Alt+Shift+7→「スタイル設定」のウィンドウが開く→書式設定→「セルの書式設定」ウィンドウが開く→(「セルの書式設定」で記載した内容を実施)→OK

4.一瞬で行列を挿入する(図表4)

一覧表作成時などに、以下のショートカットキーを使って行列の挿入や移動を行えば、ミスなく効率的に作業を進めることができます。


行列の選択

行の選択 目的の行上のセルで英数字モードでShift+Space
列の選択 目的の列上のセルで英数字モードでCtrl+Space

行列の挿入

目的の行列を選択→Ctrl+Shift++→選択行の上または選択列の左に新しく空白の行列が挿入
※複数の行列をまとめて実行することも可能

行列の削除

目的の列を選択→Ctrl+-→選択行列が削除
※複数の行列をまとめて実行することも可能

行列のコピー・切り取りと挿入

行列を選択→コピーまたは切り取り→移動先の行列を選択→Ctrl++→選択行の上または選択列の左に挿入

5.セル幅をストレス無く調整する(図表5-1)

複数列まとめて幅調整

Ctrl+Space→Shift+右で複数列を選択→列番号の境目をドラッグ→選択列の幅が等しく調整される

管理一覧やフォーマットなど、見た目を整える場合に利用します。

複数列まとめて自動調整

Ctrl+Space→Shift+右で複数列を選択→列番号の境目をダブルクリック→選択列の幅が自動調整される

セル幅に文字が入り切らず、見えにくくなる場合に利用します。

特定セルを除いて列幅を自動調整

イトルセルなどを除いて、列幅の対象となるセルを選択→ホーム(H)→書式(O)→列の幅の自動調整(I)→選択セルの幅が自動調整される

文字数の多いタイトルセルなどが含まれている場合の列幅の自動調整に利用します。

印刷範囲を固定して印刷(図表5-2)

Ctrl+P→ページ設定→ページタブ→次のページに合わせて印刷→(以下の数字を入力)→OK
【1ページ内に固定したい場合】横:1、縦:1
【横幅を固定したい場合】横:1

何度も繰り返して体で覚えよう

以上「エクセル時短5大テク」はいかがでしたか? 時短に役立ちそうな感触が得られましたか? これらの技を習得するには1回やっただけではダメで、何回も繰り返して体で覚える必要があります。最低3回は繰り返してみてください。習慣化することで、しばらくすると驚くほどの成長が実感できるはずです。
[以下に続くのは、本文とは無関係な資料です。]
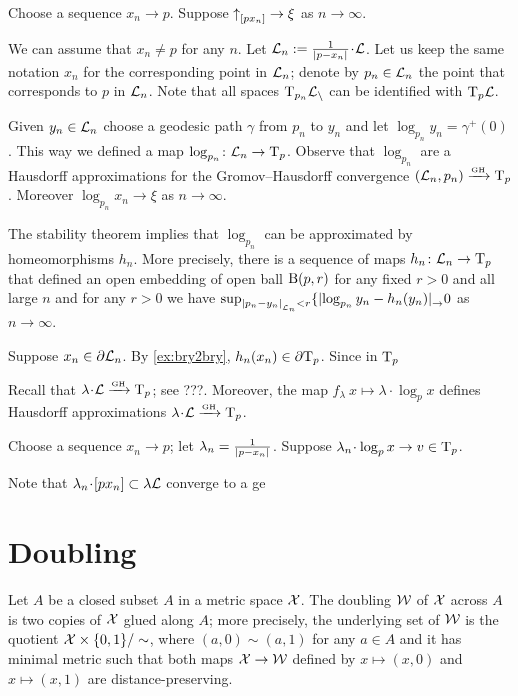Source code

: Choose a sequence $x_n\to p$.
Suppose ${\uparrow}_{[{p}{x_n}]}\to\xi$ as $n\to\infty$.

We can assume that $x_n\ne p$ for any $n$.
Let $\spc{L}_n\df \tfrac1{\dist{p}{x_n}{}}\cdot\spc{L}$.
Let us keep the same notation $x_n$ for the corresponding point in $\mathcal{L}_n$;
denote by $p_n\in \mathcal{L}_n$ the point that corresponds to $p$ in  $\mathcal{L}_n$.
Note that all spaces $\mathrm{T}_{p_n}\mathcal{L_n}$ can be identified with $\mathrm{T}_p\mathcal{L}$.

Given $y_n\in \mathcal{L}_n$ choose a geodesic path $\gamma$ from $p_n$ to $y_n$
and let $\log_{p_n}y_n=\gamma^+(0)$.
This way we defined a map $\log_{p_n}\colon\mathcal{L}_n\to \mathrm{T}_p$.
Observe that $\log_{p_n}$ are a Hausdorff approximations for the Gromov--Hausdorff convergence 
$(\mathcal{L}_n,p_n)\xrightarrow{\mbox{\tiny\rm GH}} \mathrm{T}_p$.
Moreover $\log_{p_n}x_n\to \xi$ as $n\to \infty$.

The stability theorem implies that $\log_{p_n}$ can be approximated by homeomorphisms $h_n$.
More precisely, there is a sequence of maps $h_n\colon\mathcal{L}_n\to \mathrm{T}_p$
that defined an open embedding of open ball $\mathrm{B}{}(p,r)$ for any fixed $r>0$ and all large $n$
and for any $r>0$ we have $\sup_{\dist{p_n}{y_n}{\spc{L}_n}<r}\{\dist{\log_{p_n}y_n}{h_n(y_n)}\to 0$ as $n\to\infty$.

Suppose $x_n\in \partial\mathcal{L}_n$.
By \ref{ex:bry2bry}, $h_n(x_n)\in\partial \mathrm{T}_p$.
Since in $\mathrm{T}_p$

Recall that $\lambda\cdot \spc{L}\GHto \T_p$; see ???.
Moreover, the map $f_\lambda\:x\mapsto \lambda\cdot\log_px$ defines Hausdorff approximations $\lambda\cdot \spc{L}\GHto \T_p$.

 

Choose a sequence $x_n\to p$;
let $\lambda_n=\tfrac1{\dist{p}{x_n}{}}$.
Suppose $\lambda_n\cdot \log_px\to v\in\T_p$.



Note that $\lambda_n\cdot [p x_n]\subset \lambda\spc{L}$ converge to a ge

\qeds

\section{Doubling}

Let $A$ be a closed subset $A$ in a metric space $\mathcal{X}$.
The doubling $\mathcal{W}$ of $\mathcal{X}$ across $A$ is two copies of $\mathcal{X}$ glued along $A$;
more precisely, the underlying set of $\mathcal{W}$ is the quotient $\mathcal{X}\times\{0,1\}/\sim$, where $(a,0)\sim (a,1)$ for any $a\in A$ and it has minimal metric such that both maps $\mathcal{X}\to \mathcal{W}$ defined by $x\mapsto (x,0)$ and $x\mapsto (x,1)$ are distance-preserving.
謎解きイベントの企画を行う我々クロネコキューブ社では、エクセルのみならず、さまざまなITテクをリスト化しており、その数は数百に及びます。社員は毎日終業時にそのリストから任意のテクを1つ選んでマスターし、その後2人1組で目視確認し合って1日の仕事が終了というルールにしています。ルール導入時は抵抗感があったようですが、今ではゲーム感覚で楽しみながらマスターしていく中で、少しずつチームのレベルが上昇。かつては毎日2~3時間の残業が当たり前だったのが、今ではみな定時退社できるようになりました。これはクライアントビジネスを行う小さな企画・制作会社では異例のことと言えるでしょう。

またクロネコキューブ全体としては、担当3人で年間数百本の公演をまわしつつ、50本超の新作を生み続けている、という話をすると、たいていとても驚かれます。クリエイティブワークや知的労働は、一般的にかかる時間の際限が無いように思われがちですが、正しい仕事術を身につけることで創造性と生産性は間違いなく両立させることができます。ぜひマスターしてみてくださいね。